* Aim of the task: Write only the number of lines in the records beneath that hold "predictor".

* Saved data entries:
= = = = =

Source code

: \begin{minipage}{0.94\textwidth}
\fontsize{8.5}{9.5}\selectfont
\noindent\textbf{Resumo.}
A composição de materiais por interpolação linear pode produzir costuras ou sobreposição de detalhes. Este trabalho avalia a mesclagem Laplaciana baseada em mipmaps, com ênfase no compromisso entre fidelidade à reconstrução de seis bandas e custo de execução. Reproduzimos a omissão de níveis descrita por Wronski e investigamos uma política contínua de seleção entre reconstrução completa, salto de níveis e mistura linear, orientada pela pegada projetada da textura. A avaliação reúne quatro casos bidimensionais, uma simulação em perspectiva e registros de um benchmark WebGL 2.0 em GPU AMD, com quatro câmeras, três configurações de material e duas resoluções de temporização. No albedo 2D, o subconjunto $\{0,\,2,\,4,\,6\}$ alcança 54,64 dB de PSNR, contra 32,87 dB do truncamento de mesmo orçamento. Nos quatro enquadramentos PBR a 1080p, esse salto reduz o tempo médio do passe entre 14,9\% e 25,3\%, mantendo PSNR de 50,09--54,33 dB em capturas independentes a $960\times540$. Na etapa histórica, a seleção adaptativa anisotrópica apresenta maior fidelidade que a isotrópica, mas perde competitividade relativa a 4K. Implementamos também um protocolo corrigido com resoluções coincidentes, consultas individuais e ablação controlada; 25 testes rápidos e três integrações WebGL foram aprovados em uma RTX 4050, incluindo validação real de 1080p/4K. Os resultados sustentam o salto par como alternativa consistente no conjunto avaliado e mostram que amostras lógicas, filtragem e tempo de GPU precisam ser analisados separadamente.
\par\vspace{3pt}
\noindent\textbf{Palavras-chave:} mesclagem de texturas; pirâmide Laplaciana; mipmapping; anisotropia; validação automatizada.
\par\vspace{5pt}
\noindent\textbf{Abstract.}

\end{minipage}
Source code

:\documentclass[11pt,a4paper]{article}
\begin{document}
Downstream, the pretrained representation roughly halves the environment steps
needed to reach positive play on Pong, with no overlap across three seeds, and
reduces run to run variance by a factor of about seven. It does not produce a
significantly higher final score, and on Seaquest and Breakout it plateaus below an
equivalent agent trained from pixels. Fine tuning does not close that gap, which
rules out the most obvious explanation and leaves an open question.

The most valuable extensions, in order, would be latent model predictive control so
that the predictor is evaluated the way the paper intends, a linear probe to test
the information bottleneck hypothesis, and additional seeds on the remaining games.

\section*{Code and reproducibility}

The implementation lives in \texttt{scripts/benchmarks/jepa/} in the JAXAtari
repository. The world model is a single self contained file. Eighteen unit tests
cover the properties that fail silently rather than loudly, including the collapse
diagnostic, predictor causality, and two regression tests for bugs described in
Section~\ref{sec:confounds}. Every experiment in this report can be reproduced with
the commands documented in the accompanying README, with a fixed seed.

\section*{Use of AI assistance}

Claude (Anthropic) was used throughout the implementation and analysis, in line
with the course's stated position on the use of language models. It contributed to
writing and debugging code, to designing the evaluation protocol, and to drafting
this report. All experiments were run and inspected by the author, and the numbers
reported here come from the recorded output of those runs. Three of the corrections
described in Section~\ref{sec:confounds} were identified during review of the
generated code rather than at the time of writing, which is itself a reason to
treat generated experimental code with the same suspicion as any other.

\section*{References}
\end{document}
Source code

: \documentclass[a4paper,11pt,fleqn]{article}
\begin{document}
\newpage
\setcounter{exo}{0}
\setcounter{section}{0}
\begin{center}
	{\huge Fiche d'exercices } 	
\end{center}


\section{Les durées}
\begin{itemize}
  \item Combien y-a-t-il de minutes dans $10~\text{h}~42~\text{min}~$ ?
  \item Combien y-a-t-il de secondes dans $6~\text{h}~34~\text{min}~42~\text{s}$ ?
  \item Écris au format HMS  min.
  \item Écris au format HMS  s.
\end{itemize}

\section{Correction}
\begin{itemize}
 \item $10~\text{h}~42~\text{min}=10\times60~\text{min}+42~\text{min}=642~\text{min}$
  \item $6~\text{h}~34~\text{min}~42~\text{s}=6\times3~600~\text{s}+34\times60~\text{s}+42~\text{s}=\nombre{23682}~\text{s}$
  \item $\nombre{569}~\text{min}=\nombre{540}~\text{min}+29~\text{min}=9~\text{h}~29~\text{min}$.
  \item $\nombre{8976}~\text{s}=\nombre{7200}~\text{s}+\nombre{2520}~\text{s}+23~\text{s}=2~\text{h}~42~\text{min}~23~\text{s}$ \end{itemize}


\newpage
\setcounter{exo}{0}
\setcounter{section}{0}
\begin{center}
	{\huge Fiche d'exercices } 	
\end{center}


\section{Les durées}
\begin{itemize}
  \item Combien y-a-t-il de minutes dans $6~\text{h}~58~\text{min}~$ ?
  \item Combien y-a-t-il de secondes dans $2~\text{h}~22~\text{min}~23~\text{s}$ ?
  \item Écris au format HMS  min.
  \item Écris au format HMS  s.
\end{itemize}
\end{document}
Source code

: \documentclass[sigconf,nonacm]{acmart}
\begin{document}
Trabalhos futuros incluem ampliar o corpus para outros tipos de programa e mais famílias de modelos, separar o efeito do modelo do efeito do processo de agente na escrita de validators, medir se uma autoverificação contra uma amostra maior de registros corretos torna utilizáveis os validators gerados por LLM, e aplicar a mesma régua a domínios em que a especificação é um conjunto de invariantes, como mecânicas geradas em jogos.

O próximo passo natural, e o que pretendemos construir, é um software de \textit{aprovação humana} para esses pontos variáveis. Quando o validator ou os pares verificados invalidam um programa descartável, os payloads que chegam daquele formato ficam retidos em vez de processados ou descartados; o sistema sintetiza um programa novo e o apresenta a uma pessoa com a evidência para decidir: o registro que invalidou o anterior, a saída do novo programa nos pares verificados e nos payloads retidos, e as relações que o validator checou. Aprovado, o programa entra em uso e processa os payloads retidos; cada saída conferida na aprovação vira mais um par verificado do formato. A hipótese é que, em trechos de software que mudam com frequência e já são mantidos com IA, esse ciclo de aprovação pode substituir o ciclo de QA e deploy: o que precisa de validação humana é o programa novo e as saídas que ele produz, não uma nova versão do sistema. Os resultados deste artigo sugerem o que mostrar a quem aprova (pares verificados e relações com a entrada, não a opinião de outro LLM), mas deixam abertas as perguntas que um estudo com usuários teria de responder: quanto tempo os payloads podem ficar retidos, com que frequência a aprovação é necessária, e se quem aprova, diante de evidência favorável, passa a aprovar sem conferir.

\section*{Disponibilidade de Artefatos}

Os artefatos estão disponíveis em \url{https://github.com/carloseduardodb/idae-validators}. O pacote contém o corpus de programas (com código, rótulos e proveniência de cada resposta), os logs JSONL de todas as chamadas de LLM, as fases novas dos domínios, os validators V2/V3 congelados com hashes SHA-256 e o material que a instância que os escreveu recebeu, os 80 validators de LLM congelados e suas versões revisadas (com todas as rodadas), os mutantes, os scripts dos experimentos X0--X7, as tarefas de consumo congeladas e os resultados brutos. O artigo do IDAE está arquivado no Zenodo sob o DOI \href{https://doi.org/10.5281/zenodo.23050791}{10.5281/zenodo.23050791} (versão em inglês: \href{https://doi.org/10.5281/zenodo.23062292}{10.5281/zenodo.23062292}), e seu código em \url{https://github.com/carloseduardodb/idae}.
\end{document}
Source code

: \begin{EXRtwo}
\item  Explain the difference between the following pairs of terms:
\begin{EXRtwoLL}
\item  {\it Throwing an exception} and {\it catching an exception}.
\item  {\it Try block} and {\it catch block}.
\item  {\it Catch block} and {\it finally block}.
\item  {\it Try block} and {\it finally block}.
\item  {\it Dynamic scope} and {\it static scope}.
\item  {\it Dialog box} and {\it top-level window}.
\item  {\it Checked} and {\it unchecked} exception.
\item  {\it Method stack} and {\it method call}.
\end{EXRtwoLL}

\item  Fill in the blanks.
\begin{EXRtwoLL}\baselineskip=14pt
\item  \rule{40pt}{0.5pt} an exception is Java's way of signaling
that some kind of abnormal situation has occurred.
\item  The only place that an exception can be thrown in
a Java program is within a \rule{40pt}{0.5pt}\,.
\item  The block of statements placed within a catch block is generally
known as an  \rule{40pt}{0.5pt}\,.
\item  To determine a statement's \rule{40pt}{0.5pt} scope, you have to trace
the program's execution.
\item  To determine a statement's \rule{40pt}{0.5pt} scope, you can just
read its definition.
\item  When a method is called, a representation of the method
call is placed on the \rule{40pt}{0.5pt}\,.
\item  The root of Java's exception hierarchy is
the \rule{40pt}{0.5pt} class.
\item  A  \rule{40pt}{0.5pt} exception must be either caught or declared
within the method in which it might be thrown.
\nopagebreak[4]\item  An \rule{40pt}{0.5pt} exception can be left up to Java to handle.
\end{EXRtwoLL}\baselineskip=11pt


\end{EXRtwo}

= = = = =

* Answer to this exercise: 2